Por supuesto, Sanidad y educación gratuita, pensiones e impuestos equitativos deben ser defendidos palmo a palmo frente a los intentos ultraconservadores que tratan de desmantelar y privatizar lo público. Llegan tiempos de prodigiosa revolución tecnológica e industrial. Fenómenos como la digitalización, la inteligencia artificial y la robotización dejarán fuera de juego a grandes masas obreras condenadas al infierno del desempleo. Una cobertura estatal fuerte con unas potentes prestaciones sociales deben figurar en el punto número uno del programa político de cualquier partido que se considere de izquierdas. La crisis energética por la escasez y el encarecimiento de las materias primas y la emergencia climática van a cambiar el mundo, ya lo están haciendo.
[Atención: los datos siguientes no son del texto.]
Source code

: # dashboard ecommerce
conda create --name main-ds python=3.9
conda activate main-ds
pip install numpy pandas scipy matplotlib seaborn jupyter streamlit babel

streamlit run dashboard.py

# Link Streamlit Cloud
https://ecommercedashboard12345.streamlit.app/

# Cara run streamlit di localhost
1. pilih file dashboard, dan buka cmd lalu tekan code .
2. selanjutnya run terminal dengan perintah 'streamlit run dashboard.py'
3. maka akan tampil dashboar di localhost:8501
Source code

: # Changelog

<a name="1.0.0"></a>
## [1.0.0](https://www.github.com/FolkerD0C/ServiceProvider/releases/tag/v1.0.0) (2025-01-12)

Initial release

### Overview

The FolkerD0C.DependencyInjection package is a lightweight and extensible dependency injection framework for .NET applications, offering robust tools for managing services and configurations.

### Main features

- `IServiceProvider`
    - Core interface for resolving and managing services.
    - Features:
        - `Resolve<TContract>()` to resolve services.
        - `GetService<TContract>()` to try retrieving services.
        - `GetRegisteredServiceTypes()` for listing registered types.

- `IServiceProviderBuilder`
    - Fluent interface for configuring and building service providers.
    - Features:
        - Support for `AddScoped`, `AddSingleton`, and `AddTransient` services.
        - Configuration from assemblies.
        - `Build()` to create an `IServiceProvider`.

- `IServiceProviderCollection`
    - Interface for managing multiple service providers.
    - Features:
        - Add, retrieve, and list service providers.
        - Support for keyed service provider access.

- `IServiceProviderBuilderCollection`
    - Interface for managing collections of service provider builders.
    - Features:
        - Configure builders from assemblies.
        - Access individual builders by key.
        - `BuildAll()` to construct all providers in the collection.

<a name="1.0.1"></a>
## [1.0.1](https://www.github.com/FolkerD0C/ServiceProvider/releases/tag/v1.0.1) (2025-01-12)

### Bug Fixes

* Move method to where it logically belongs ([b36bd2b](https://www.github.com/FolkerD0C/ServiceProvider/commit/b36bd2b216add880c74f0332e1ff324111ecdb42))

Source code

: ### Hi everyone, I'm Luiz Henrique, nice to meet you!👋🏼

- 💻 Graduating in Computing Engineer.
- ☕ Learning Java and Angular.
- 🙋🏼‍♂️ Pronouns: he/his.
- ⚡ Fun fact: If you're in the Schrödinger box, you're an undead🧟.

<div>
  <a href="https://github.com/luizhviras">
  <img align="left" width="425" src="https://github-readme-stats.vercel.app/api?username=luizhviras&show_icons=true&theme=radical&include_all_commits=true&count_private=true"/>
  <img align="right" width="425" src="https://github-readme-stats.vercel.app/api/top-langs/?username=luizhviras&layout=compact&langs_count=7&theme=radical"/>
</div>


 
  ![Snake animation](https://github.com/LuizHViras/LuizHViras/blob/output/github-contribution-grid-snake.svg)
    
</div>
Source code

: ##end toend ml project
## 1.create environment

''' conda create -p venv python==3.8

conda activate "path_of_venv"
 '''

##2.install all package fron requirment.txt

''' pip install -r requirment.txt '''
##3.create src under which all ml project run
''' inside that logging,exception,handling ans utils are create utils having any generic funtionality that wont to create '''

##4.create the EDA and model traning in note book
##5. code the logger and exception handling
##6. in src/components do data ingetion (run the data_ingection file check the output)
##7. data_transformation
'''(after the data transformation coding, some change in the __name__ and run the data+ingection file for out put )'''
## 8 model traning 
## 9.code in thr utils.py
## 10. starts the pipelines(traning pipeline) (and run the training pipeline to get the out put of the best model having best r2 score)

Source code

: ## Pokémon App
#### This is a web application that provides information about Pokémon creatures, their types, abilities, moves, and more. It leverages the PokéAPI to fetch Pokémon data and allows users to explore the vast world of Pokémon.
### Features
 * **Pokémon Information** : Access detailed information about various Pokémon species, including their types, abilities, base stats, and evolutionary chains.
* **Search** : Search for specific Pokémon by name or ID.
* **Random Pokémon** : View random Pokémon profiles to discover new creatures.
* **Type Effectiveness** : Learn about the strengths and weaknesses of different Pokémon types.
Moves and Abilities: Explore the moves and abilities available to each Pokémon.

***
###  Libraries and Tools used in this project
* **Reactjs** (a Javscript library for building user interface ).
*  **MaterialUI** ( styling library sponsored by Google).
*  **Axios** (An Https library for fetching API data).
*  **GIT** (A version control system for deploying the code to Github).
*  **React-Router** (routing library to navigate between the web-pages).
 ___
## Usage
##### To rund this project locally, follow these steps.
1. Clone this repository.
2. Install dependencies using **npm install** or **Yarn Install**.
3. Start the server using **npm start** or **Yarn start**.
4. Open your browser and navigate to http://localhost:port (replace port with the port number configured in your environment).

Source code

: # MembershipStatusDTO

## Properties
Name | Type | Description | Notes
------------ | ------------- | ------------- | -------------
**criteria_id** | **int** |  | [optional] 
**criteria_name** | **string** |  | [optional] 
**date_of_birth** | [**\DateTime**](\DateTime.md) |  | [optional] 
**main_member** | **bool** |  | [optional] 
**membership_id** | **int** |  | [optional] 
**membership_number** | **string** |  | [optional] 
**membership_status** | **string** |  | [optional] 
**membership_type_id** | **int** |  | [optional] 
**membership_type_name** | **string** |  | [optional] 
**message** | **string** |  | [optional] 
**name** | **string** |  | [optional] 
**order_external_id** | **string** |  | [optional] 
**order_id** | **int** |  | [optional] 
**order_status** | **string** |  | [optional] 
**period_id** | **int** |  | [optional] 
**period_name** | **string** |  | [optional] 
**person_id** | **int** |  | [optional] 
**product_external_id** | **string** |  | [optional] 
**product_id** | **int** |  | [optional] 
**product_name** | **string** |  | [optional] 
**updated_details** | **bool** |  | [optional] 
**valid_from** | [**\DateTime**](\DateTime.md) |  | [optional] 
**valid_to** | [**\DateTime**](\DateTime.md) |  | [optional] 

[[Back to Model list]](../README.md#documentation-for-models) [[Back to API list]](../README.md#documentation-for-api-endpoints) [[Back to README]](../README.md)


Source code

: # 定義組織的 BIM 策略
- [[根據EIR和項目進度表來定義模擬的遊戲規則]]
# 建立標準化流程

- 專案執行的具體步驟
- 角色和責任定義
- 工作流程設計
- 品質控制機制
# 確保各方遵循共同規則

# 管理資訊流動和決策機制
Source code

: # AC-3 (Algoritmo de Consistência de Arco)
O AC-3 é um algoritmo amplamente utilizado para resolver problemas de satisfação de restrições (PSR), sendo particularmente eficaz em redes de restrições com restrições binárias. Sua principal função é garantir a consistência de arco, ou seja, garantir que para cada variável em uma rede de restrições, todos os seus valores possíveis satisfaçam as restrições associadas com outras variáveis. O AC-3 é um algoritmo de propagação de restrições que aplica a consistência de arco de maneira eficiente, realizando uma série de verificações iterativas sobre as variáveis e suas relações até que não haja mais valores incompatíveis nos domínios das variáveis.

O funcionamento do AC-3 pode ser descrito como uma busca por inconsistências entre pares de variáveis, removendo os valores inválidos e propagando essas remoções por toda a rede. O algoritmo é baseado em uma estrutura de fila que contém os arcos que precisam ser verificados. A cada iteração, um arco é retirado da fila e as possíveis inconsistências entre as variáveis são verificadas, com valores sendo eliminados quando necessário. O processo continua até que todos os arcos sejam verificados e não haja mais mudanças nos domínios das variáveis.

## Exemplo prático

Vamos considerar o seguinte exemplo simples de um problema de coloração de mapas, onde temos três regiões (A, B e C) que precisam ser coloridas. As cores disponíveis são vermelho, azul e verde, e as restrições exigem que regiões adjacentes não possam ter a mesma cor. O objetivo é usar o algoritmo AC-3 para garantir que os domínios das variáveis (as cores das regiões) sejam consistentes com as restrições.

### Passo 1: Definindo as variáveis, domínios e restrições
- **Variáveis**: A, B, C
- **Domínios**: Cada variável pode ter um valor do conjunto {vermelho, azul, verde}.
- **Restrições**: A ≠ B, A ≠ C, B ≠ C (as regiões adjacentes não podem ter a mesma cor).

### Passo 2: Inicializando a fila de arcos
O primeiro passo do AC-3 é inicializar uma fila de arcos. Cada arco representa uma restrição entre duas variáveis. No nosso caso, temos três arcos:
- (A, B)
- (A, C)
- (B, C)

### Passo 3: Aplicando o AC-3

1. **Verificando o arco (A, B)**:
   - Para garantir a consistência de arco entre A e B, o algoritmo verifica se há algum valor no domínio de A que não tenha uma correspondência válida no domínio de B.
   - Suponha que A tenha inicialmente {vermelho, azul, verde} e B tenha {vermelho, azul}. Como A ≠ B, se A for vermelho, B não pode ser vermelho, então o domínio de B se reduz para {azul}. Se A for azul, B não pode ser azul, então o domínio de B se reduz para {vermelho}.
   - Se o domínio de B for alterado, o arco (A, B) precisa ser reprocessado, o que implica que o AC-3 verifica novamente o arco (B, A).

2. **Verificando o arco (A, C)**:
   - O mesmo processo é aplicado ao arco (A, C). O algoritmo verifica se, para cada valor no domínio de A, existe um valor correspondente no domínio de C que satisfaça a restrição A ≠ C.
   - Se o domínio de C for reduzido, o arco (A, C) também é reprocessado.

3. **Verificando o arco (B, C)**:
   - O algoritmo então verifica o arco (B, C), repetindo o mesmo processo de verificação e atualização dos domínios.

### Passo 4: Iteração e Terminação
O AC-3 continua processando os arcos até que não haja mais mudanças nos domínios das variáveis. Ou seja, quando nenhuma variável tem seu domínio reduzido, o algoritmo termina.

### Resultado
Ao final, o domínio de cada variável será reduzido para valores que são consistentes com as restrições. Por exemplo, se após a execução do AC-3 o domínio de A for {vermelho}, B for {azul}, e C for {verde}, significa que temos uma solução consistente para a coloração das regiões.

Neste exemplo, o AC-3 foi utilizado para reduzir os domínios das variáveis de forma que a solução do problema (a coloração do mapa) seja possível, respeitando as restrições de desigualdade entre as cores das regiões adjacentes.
El ecologismo real, más allá de discursos utópicos, y el antibelicismo, deben jugar un papel fundamental. Lucha contra la desigualdad, feminismo e integración de las minorías y de la población inmigrante seguirán siendo caballos de batalla en las próximas décadas de este convulso siglo. Norberto Bobbio llegó a la conclusión de que lo que distingue a la izquierda de la derecha es la defensa de la igualdad. Y no solo en economía, también en participación política, en defensa de los derechos civiles y en la lucha por la libertad.
Y finalmente está el papel de los medios de comunicación. La izquierda debe tener como objetivo primordial la creación de una prensa progresista europea que hoy por hoy ha quedado relegada a una especie de gueto mediático en sus respectivos países. El cuarto poder también se ha derechizado como consecuencia del proceso de acumulación y concentración de medios en manos de las oligarquías y familias conservadoras. La banca, la patronal y la Iglesia católica controlan los titulares de los periódicos, radios y televisiones. Es cierto que todavía existen medios de izquierdas, pero son los menos y han quedado para el consumo de una minoría. Sin información independiente, veraz y masiva capaz de desmontar los bulos del neoliberalismo y la extrema derecha será imposible crear una opinión pública progresista europea. La izquierda volverá a ser internacionalista y fraternal o no será. Así que toca renovarse o morir.